Introduction The risk of road traffic death is three times higher in low income countries than in high-income countries (WHO, 2018). Mass media social marketing campaigns can play an important role in road safety programs by increasing road user knowledge, promoting specific safety behaviours and contributing to the development of shared social norms for safety.
Purpose During 2015–2019 under the Bloomberg Philanthropies Initiative for Global Road Safety (BIGRS) 45 campaigns were conducted across 10 cities in lower and middle-income countries (LMICs) to reduce road deaths and injuries related to the four priority risk behaviors of speeding, drink driving, proper helmet use and seatbelt wearing. Reflecting a research-based social marketing approach to campaign development, 18 formative research studies were conducted in these cities to guide campaign communication and marketing strategies to engage drivers.
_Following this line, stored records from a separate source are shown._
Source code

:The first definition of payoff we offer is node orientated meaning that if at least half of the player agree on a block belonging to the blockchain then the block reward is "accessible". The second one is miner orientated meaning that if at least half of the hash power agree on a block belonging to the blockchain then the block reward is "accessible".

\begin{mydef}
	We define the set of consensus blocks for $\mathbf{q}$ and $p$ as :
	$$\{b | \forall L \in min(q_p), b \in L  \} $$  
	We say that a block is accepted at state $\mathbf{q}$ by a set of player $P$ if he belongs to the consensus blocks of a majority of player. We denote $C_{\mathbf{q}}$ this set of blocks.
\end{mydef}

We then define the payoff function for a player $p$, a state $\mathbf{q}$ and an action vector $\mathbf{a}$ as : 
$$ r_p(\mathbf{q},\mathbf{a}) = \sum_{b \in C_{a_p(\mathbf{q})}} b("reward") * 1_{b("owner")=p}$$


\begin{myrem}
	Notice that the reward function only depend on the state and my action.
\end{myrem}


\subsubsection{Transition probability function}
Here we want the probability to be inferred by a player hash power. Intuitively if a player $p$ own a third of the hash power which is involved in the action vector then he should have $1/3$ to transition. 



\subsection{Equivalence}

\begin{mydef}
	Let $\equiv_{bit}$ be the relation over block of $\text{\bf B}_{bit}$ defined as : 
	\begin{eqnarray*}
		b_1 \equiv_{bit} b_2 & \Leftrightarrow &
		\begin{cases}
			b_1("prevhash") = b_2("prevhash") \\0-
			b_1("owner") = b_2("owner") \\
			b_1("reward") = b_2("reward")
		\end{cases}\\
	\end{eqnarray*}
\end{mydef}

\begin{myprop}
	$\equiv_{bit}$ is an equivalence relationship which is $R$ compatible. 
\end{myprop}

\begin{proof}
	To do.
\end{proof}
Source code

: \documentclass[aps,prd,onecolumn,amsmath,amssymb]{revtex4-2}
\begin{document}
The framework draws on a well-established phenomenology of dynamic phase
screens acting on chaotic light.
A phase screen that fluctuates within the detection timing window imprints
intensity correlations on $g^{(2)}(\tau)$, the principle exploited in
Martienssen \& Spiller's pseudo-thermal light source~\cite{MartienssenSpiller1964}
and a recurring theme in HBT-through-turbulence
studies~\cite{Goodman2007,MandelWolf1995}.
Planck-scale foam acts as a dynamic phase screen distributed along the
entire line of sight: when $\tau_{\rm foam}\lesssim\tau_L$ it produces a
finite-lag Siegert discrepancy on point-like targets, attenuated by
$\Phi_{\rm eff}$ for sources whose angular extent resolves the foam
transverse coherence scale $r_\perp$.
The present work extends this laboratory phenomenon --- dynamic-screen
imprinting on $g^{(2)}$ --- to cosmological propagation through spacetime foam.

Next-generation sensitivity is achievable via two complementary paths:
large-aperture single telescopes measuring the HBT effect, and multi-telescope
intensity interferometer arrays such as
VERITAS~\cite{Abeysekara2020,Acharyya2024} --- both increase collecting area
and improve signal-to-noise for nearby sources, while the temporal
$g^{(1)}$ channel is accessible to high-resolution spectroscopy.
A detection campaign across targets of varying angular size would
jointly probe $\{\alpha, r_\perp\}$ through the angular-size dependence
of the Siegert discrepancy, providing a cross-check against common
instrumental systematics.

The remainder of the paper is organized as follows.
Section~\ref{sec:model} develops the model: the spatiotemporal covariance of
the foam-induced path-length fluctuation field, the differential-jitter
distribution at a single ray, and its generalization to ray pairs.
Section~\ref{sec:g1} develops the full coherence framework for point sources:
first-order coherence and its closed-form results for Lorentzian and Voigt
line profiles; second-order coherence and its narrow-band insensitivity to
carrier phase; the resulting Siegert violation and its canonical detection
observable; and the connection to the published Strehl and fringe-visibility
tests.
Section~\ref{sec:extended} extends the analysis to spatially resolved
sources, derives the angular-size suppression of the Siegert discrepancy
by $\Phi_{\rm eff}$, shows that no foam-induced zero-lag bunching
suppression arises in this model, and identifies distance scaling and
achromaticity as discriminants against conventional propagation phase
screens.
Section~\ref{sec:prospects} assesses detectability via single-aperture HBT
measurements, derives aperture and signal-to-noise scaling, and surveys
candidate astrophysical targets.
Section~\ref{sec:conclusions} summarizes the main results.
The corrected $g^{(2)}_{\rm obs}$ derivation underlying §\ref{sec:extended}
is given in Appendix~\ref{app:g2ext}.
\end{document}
Method A consistent research protocol was applied in formative research studies across cities, employing a combined quantitative/qualitative methodology to test road safety messages with people aged 18 to 44 years who drove cars or motorcycles on five or more days of the week. Combined analyses across countries identified key communication and messaging factors for engaging drivers to motivate safer driving behaviours. Mean perceived effectiveness scores of different types of communication concepts were compared across the city data sets to identify these key engagement factors.
Utility of Findings Findings from this cross-country combined analysis will inform innovation in development of effective road safety social marketing campaigns in LMICs to facilitate behaviour change in conjunction with regulation and effective enforcement.